Crunchy Apple, Jicama & Raisin Salad with Orange Essence
An autumn styled salad. Great with pulled pork or grilled meats. Omit nuts for nut-free.
¼ cup of orange juice
2 tablespoons cider vinegar
½ cup of sour cream (Check label for allergens)
1 cup of mayonnaise (Check label for allergens)
2 tablespoons basil, minced
Salt and pepper, to taste
2 apples (Granny Smith, Gravenstein or other semi-tart apple), cored, sliced very thin, and cut julienne (Note: Leave skin on).
1 jicama (about 1 pound), peeled, sliced very thin, and cut julienne
2 cups of coarsely shredded carrots
1 cup of raisins
1/4 cup of chopped walnuts or pecans - optional (omit for nut-free)
One 12-16 ounce bag of shredded cabbage / Cole Slaw blend (or ½ small head of a small green cabbage, finely shredded)*
In a small bowl whisk together the orange juice, vinegar, sour cream and the mayonnaise.

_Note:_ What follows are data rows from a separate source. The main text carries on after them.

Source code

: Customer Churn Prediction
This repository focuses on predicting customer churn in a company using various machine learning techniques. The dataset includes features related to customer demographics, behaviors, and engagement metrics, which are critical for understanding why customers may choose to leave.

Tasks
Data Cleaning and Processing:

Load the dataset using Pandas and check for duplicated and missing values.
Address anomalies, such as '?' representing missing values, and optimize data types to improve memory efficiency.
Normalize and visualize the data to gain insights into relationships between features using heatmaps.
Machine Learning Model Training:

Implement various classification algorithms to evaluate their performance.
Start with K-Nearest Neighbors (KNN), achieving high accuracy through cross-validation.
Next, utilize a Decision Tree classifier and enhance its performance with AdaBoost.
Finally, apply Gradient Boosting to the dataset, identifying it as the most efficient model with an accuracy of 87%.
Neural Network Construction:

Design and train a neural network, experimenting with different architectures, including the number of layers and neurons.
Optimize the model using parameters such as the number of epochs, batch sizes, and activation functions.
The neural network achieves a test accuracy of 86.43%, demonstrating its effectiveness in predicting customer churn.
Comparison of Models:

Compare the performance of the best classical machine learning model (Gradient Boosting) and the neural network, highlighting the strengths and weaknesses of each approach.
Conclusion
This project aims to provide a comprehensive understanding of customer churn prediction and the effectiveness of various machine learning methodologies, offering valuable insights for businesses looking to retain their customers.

Gently fold in the minced basil. Season to taste with the salt and pepper. Cover and refrigerate.
Place the julienned apples and jicama, the carrots, raisins, nuts (optional) and shredded cabbage in a large bowl. Toss together and then toss with the dressing. Refrigerate until ready to serve.
Serves 6-8.
* Note: Additional dressing may be needed depending on the amount of shredded cabbage used.